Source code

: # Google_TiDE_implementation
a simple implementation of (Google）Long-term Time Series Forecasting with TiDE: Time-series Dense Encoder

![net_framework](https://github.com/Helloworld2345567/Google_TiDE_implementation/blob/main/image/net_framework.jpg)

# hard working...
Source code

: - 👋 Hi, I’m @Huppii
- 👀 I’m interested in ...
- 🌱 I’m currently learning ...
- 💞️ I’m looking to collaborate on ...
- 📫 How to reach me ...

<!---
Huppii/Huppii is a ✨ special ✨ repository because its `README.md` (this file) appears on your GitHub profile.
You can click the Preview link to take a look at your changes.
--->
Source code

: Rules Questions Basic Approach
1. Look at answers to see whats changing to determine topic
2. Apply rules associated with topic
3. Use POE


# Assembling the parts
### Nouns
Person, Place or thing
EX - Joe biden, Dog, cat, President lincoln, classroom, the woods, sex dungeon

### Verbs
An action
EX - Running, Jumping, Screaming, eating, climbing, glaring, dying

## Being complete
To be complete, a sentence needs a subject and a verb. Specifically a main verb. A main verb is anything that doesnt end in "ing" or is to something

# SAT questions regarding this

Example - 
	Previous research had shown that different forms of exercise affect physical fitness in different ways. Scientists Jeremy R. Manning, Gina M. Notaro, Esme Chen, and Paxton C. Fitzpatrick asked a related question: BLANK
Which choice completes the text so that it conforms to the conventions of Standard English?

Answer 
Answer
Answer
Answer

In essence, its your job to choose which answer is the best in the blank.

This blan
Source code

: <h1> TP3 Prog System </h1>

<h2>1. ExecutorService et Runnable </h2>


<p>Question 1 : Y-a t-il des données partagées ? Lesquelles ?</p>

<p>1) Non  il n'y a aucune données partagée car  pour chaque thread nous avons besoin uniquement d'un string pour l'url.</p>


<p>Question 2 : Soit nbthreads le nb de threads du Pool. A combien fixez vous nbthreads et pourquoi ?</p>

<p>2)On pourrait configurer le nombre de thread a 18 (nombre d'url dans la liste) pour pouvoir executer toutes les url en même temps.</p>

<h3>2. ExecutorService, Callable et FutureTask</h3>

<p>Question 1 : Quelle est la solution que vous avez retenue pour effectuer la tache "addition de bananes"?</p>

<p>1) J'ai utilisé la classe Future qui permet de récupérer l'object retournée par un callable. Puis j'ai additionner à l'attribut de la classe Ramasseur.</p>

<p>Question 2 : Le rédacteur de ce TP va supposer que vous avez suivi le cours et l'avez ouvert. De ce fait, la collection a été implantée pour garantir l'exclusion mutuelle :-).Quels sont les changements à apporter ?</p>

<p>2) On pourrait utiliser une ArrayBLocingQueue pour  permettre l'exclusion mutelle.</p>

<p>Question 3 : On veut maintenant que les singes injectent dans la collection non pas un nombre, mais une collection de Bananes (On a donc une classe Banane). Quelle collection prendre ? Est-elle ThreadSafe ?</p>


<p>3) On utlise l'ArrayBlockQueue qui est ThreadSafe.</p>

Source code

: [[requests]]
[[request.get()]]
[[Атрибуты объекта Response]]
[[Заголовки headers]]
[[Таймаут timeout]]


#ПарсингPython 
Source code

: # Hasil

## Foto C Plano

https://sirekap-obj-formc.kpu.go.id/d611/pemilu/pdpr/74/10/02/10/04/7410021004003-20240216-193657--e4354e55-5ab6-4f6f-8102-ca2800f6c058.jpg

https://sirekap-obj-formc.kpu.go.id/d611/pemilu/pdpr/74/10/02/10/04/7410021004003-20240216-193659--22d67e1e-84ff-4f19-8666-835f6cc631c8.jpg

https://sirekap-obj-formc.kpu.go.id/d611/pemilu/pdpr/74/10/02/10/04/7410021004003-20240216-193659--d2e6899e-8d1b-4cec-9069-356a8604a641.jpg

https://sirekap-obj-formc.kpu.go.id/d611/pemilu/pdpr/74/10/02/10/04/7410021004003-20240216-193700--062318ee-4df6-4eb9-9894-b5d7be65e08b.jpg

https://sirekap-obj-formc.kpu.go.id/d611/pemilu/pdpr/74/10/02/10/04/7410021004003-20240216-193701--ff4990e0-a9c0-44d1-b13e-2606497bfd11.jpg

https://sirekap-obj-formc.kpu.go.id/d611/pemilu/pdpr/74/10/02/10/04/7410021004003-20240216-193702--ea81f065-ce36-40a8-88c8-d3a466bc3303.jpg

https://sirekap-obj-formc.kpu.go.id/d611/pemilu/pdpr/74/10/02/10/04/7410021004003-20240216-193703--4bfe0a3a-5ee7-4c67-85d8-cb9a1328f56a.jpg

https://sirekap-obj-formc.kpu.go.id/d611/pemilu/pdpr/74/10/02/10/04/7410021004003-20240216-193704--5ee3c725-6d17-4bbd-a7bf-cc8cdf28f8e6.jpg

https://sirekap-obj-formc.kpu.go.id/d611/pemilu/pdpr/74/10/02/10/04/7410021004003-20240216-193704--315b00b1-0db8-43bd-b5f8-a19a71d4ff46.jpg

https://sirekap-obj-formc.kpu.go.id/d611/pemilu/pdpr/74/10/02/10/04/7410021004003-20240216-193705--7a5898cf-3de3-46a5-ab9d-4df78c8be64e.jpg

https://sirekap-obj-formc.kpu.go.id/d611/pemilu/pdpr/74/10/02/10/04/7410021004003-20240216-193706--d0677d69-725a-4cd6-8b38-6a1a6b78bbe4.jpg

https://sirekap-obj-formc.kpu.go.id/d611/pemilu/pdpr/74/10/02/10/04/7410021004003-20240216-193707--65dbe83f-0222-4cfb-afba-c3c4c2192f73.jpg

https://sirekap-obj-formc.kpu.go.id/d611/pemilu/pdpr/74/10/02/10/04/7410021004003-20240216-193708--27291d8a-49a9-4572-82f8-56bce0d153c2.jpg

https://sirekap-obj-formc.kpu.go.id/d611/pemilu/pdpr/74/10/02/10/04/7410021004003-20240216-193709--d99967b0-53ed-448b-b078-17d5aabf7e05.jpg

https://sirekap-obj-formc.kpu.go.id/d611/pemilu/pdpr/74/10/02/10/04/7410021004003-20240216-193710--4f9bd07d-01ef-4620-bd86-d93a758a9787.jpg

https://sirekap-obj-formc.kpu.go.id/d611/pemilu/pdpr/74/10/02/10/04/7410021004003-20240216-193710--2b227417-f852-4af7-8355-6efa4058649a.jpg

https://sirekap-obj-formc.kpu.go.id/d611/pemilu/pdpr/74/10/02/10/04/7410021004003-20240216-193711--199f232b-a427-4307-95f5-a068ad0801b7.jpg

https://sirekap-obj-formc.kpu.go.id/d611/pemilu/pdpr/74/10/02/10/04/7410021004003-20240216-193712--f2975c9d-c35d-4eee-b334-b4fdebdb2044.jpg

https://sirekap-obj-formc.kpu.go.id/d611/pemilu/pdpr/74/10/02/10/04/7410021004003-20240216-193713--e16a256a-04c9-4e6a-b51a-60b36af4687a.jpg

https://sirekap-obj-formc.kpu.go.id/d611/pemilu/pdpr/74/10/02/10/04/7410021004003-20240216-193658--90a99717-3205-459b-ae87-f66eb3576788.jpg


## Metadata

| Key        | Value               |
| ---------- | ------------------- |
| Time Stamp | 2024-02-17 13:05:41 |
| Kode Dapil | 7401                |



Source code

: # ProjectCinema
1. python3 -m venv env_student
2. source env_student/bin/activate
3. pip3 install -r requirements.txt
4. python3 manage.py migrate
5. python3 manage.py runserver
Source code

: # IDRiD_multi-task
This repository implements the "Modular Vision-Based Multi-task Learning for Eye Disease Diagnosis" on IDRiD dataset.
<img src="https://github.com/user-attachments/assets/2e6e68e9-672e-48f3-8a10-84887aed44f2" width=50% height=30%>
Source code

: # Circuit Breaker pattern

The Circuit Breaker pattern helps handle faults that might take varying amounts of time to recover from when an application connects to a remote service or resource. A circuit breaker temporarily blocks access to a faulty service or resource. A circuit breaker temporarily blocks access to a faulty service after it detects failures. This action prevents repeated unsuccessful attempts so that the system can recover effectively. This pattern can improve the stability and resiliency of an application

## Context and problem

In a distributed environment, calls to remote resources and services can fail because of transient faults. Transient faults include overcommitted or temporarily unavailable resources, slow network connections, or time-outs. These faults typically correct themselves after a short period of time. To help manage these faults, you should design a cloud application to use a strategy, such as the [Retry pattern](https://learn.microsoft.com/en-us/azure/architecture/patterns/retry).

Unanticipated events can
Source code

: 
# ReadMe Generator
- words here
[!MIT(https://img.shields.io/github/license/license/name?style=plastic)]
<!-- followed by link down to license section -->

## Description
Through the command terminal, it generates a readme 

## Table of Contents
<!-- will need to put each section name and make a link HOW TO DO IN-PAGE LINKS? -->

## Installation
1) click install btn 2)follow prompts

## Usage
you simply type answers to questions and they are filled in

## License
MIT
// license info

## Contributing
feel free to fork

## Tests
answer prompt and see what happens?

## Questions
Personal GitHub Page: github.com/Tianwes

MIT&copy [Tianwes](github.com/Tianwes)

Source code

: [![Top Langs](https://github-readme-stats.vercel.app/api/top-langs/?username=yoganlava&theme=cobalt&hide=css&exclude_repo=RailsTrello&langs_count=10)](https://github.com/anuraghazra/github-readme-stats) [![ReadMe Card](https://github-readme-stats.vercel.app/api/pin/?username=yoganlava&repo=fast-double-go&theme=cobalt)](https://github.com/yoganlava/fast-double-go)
+===+
**Problem details:** Look at the records above. Copy every line where the string "exclusion" occurs.

**Result below:**
<p>Question 2 : Le rédacteur de ce TP va supposer que vous avez suivi le cours et l'avez ouvert. De ce fait, la collection a été implantée pour garantir l'exclusion mutuelle :-).Quels sont les changements à apporter ?</p>
<p>2) On pourrait utiliser une ArrayBLocingQueue pour  permettre l'exclusion mutelle.</p>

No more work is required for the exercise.